Stored data
──────────────────────────────

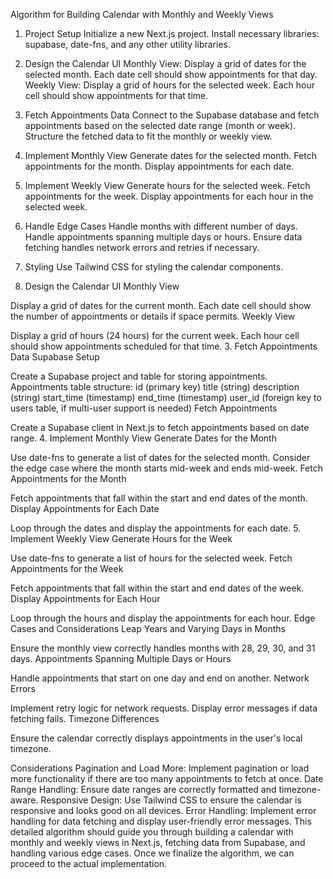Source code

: Algorithm for Building Calendar with Monthly and Weekly Views
1. Project Setup
Initialize a new Next.js project.
Install necessary libraries: supabase, date-fns, and any other utility libraries.
2. Design the Calendar UI
Monthly View: Display a grid of dates for the selected month. Each date cell should show appointments for that day.
Weekly View: Display a grid of hours for the selected week. Each hour cell should show appointments for that time.
3. Fetch Appointments Data
Connect to the Supabase database and fetch appointments based on the selected date range (month or week).
Structure the fetched data to fit the monthly or weekly view.
4. Implement Monthly View
Generate dates for the selected month.
Fetch appointments for the month.
Display appointments for each date.
5. Implement Weekly View
Generate hours for the selected week.
Fetch appointments for the week.
Display appointments for each hour in the selected week.
6. Handle Edge Cases
Handle months with different number of days.
Handle appointments spanning multiple days or hours.
Ensure data fetching handles network errors and retries if necessary.
7. Styling
Use Tailwind CSS for styling the calendar components.

2. Design the Calendar UI
Monthly View

Display a grid of dates for the current month.
Each date cell should show the number of appointments or details if space permits.
Weekly View

Display a grid of hours (24 hours) for the current week.
Each hour cell should show appointments scheduled for that time.
3. Fetch Appointments Data
Supabase Setup

Create a Supabase project and table for storing appointments.
Appointments table structure:
id (primary key)
title (string)
description (string)
start_time (timestamp)
end_time (timestamp)
user_id (foreign key to users table, if multi-user support is needed)
Fetch Appointments

Create a Supabase client in Next.js to fetch appointments based on date range.
4. Implement Monthly View
Generate Dates for the Month

Use date-fns to generate a list of dates for the selected month.
Consider the edge case where the month starts mid-week and ends mid-week.
Fetch Appointments for the Month

Fetch appointments that fall within the start and end dates of the month.
Display Appointments for Each Date

Loop through the dates and display the appointments for each date.
5. Implement Weekly View
Generate Hours for the Week

Use date-fns to generate a list of hours for the selected week.
Fetch Appointments for the Week

Fetch appointments that fall within the start and end dates of the week.
Display Appointments for Each Hour

Loop through the hours and display the appointments for each hour.
Edge Cases and Considerations
Leap Years and Varying Days in Months

Ensure the monthly view correctly handles months with 28, 29, 30, and 31 days.
Appointments Spanning Multiple Days or Hours

Handle appointments that start on one day and end on another.
Network Errors

Implement retry logic for network requests.
Display error messages if data fetching fails.
Timezone Differences

Ensure the calendar correctly displays appointments in the user's local timezone.

Considerations
Pagination and Load More: Implement pagination or load more functionality if there are too many appointments to fetch at once.
Date Range Handling: Ensure date ranges are correctly formatted and timezone-aware.
Responsive Design: Use Tailwind CSS to ensure the calendar is responsive and looks good on all devices.
Error Handling: Implement error handling for data fetching and display user-friendly error messages.
This detailed algorithm should guide you through building a calendar with monthly and weekly views in Next.js, fetching data from Supabase, and handling various edge cases. Once we finalize the algorithm, we can proceed to the actual implementation.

──────────────────────────────

- **Activity**
All of the records need to be restated word for word, but not the pictures.

- **Solution to this problem**
Source code

: Algorithm for Building Calendar with Monthly and Weekly Views
1. Project Setup
Initialize a new Next.js project.
Install necessary libraries: supabase, date-fns, and any other utility libraries.
2. Design the Calendar UI
Monthly View: Display a grid of dates for the selected month. Each date cell should show appointments for that day.
Weekly View: Display a grid of hours for the selected week. Each hour cell should show appointments for that time.
3. Fetch Appointments Data
Connect to the Supabase database and fetch appointments based on the selected date range (month or week).
Structure the fetched data to fit the monthly or weekly view.
4. Implement Monthly View
Generate dates for the selected month.
Fetch appointments for the month.
Display appointments for each date.
5. Implement Weekly View
Generate hours for the selected week.
Fetch appointments for the week.
Display appointments for each hour in the selected week.
6. Handle Edge Cases
Handle months with different number of days.
Handle appointments spanning multiple days or hours.
Ensure data fetching handles network errors and retries if necessary.
7. Styling
Use Tailwind CSS for styling the calendar components.

2. Design the Calendar UI
Monthly View

Display a grid of dates for the current month.
Each date cell should show the number of appointments or details if space permits.
Weekly View

Display a grid of hours (24 hours) for the current week.
Each hour cell should show appointments scheduled for that time.
3. Fetch Appointments Data
Supabase Setup

Create a Supabase project and table for storing appointments.
Appointments table structure:
id (primary key)
title (string)
description (string)
start_time (timestamp)
end_time (timestamp)
user_id (foreign key to users table, if multi-user support is needed)
Fetch Appointments

Create a Supabase client in Next.js to fetch appointments based on date range.
4. Implement Monthly View
Generate Dates for the Month

Use date-fns to generate a list of dates for the selected month.
Consider the edge case where the month starts mid-week and ends mid-week.
Fetch Appointments for the Month

Fetch appointments that fall within the start and end dates of the month.
Display Appointments for Each Date

Loop through the dates and display the appointments for each date.
5. Implement Weekly View
Generate Hours for the Week

Use date-fns to generate a list of hours for the selected week.
Fetch Appointments for the Week

Fetch appointments that fall within the start and end dates of the week.
Display Appointments for Each Hour

Loop through the hours and display the appointments for each hour.
Edge Cases and Considerations
Leap Years and Varying Days in Months

Ensure the monthly view correctly handles months with 28, 29, 30, and 31 days.
Appointments Spanning Multiple Days or Hours

Handle appointments that start on one day and end on another.
Network Errors

Implement retry logic for network requests.
Display error messages if data fetching fails.
Timezone Differences

Ensure the calendar correctly displays appointments in the user's local timezone.

Considerations
Pagination and Load More: Implement pagination or load more functionality if there are too many appointments to fetch at once.
Date Range Handling: Ensure date ranges are correctly formatted and timezone-aware.
Responsive Design: Use Tailwind CSS to ensure the calendar is responsive and looks good on all devices.
Error Handling: Implement error handling for data fetching and display user-friendly error messages.
This detailed algorithm should guide you through building a calendar with monthly and weekly views in Next.js, fetching data from Supabase, and handling various edge cases. Once we finalize the algorithm, we can proceed to the actual implementation.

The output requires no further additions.